The Caddy Who Played With Hickory Book Review

April 29, 2008

imageThe Caddie Who Played with Hickory
Grade: A
Teacher’s Comments: It’s a good story, but even better in the way it evokes a particular time and place.

With The Caddie Who Played With Hickory, John Coyne returns to the world of the Midlothian Country Club. As in his earlier golf novel, the Caddie Who Knew Ben Hogan, the focus is not on the members, but on the caddies, wait staff and other help who keep the place running. It’s a wonderful read, and manages to convey a strong impression of time and place.

The year is 1946, and with that summer comes the news that the legendary Walter Hagen will return to Midlothian to commemorate his 1914 US Open victory at the Club. The game of golf has changed greatly in those thirty years, but for this event, Hagen will return to playing the hickory shafted clubs with which he made his mark.

Hagen’s return offers an opportunity for two caddies at the club: Tom O’Shea, who needs to find a way to get through college; and Harrison Cornell, a mysterious older newcomer who is somehow linked to Hagen’s past.

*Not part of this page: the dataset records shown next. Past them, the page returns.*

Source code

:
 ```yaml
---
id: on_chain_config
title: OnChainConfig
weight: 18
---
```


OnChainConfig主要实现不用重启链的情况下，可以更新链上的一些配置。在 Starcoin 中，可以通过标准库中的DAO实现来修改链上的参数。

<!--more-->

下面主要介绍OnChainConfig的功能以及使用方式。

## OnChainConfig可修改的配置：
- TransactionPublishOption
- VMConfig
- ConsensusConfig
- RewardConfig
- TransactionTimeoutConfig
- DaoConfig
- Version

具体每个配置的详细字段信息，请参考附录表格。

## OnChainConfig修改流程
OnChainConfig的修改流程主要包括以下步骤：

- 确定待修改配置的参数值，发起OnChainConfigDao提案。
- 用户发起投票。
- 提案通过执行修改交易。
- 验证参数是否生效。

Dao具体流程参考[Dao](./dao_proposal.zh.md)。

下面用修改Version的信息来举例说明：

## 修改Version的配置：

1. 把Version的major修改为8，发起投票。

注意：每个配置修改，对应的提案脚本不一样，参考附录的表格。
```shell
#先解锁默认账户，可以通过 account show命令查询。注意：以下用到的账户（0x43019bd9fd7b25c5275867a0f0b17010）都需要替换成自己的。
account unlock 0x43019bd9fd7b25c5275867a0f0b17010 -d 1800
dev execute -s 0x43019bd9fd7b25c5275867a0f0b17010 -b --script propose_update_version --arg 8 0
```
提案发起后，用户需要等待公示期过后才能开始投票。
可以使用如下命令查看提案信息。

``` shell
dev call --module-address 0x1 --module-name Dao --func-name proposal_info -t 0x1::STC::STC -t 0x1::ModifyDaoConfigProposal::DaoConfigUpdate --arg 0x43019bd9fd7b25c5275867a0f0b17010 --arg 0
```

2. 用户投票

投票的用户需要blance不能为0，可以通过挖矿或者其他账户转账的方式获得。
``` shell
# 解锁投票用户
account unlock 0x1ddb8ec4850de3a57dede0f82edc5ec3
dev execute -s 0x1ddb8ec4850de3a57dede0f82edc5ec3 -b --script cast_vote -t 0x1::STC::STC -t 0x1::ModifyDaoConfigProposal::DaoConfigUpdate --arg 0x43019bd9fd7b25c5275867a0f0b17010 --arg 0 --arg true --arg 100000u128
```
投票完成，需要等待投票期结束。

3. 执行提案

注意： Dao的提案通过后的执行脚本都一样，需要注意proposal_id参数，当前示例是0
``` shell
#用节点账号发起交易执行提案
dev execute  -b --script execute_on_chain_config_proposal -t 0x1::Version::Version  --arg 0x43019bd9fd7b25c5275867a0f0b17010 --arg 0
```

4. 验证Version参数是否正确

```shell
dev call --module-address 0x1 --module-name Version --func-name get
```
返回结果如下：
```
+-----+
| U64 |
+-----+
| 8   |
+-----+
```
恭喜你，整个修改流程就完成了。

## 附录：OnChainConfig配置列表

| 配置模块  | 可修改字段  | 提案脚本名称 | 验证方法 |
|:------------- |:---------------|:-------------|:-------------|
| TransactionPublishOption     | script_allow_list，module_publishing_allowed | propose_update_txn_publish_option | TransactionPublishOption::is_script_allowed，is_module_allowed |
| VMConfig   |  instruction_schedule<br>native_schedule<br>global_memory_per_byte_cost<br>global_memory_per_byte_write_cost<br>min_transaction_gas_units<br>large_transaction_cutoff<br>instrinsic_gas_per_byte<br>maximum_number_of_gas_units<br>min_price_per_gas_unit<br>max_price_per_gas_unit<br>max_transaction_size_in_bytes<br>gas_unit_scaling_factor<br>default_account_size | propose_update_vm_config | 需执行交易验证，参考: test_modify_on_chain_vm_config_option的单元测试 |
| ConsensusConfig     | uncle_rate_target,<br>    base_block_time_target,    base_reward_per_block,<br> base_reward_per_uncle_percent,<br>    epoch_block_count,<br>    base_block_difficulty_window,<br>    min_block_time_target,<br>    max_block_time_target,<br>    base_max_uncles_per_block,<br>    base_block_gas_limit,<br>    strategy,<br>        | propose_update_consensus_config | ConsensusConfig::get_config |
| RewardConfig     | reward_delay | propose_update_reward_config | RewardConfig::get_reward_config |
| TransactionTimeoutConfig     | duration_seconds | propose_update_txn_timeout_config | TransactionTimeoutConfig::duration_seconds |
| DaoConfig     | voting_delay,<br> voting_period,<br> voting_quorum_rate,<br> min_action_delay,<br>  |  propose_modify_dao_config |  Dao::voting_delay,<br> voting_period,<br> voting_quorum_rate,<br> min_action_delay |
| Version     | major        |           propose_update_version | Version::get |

Cornell teaches O’Shea to play with hickory shafted clubs, and together they plot to have him play a match against The Haig.

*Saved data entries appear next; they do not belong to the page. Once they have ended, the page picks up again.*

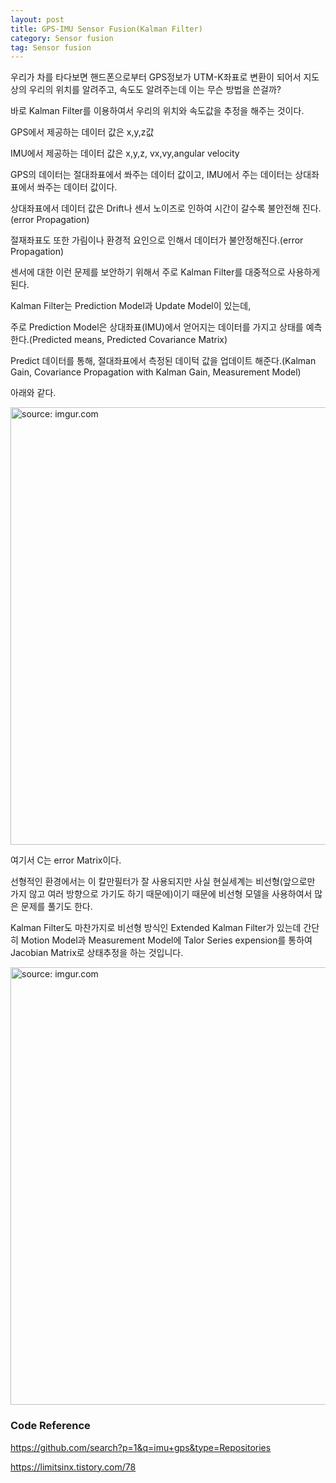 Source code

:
 ```yaml
---
layout: post
title: GPS-IMU Sensor Fusion(Kalman Filter)
category: Sensor fusion
tag: Sensor fusion
---
```


우리가 차를 타다보면 핸드폰으로부터 GPS정보가 UTM-K좌표로 변환이 되어서 지도상의 우리의 위치를 알려주고, 속도도 알려주는데 이는 무슨 방법을 쓴걸까?

바로 Kalman Filter를 이용하여서 우리의 위치와 속도값을 추정을 해주는 것이다.

GPS에서 제공하는 데이터 값은 x,y,z값

IMU에서 제공하는 데이터 값은 x,y,z, vx,vy,angular velocity

GPS의 데이터는 절대좌표에서 쏴주는 데이터 값이고, IMU에서 주는 데이터는 상대좌표에서 쏴주는 데이터 값이다.

상대좌표에서 데이터 값은 Drift나 센서 노이즈로 인하여 시간이 갈수록 불안전해 진다.(error Propagation)

절재좌표도 또한 가림이나 환경적 요인으로 인해서 데이터가 불안정해진다.(error Propagation)

센서에 대한 이런 문제를 보안하기 위해서 주로 Kalman Filter를 대중적으로 사용하게 된다.

Kalman Filter는 Prediction Model과 Update Model이 있는데,

주로 Prediction Model은 상대좌표(IMU)에서 얻어지는 데이터를 가지고 상태를 예측한다.(Predicted means, Predicted Covariance Matrix)

Predict 데이터를 통해, 절대좌표에서 측정된 데이턱 값을 업데이트 해준다.(Kalman Gain, Covariance Propagation with Kalman Gain, Measurement Model)

아래와 같다.

<a href="https://postimg.cc/XG33bLDm"><img src="https://i.postimg.cc/d1Z0GSRs/Kakao-Talk-Image-2022-01-09-13-02-57.jpg" width="700px" title="source: imgur.com" /><a>

여기서 C는 error Matrix이다.

선형적인 환경에서는 이 칼만필터가 잘 사용되지만 사실 현실세계는 비선형(앞으로만 가지 않고 여러 방향으로 가기도 하기 때문에)이기 때문에 비선형 모델을 사용하여서 많은 문제를 풀기도 한다.

Kalman Filter도 마찬가지로 비선형 방식인 Extended Kalman Filter가 있는데 간단히 Motion Model과 Measurement Model에 Talor Series expension를 통하여 Jacobian Matrix로 상태추정을 하는 것입니다.

<a href="https://postimg.cc/w3Y5CGcF"><img src="https://i.postimg.cc/ZYCfdk9k/Kakao-Talk-Image-2022-01-09-13-32-24.jpg" width="700px" title="source: imgur.com" /><a>


### Code Reference

https://github.com/search?p=1&q=imu+gps&type=Repositories

https://limitsinx.tistory.com/78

A terrific writer, Coyne has a particular skill for crafting interesting and believable characters. I think he could write a book about virtually every one of the characters in “Hickory.” Oddly though, for me the least believable character in the book also was one of the two around whom it revolves: Harrison Cornell. Coyne’s other characters might have been people he actually met; Cornell was someone he made up, and never quite got to know.

Coyne obviously is a fan and a player of the game of golf. His descriptions of play and on-course strategies are for me dead on.  He also has apparently played with hickory, for his descriptions of how to play those old shafts are very informative.  I’ve never played with hickory (nor likely ever will), but from Coyne’s descriptions, it seems as though it would be like playing with a graphite shaft that has too much flex.

Another strong theme in the book is one you’d expect—that of class consciousness in the late 1940s and 1950s. O’Shea, the other caddies and the “help” live in an entirely different world from the members. And O’Shea’s interest in one of the members’ daughters presents an interesting thread throughout. Coyne, I am certain has experienced these distinctions himself.

I enjoyed the book so much (and also his first golf book, The Caddy Who Knew Ben Hogan) that I am hoping that Coyne has another “caddy” book in his bag. The first two were so good, that a “trilogy” seems a natural.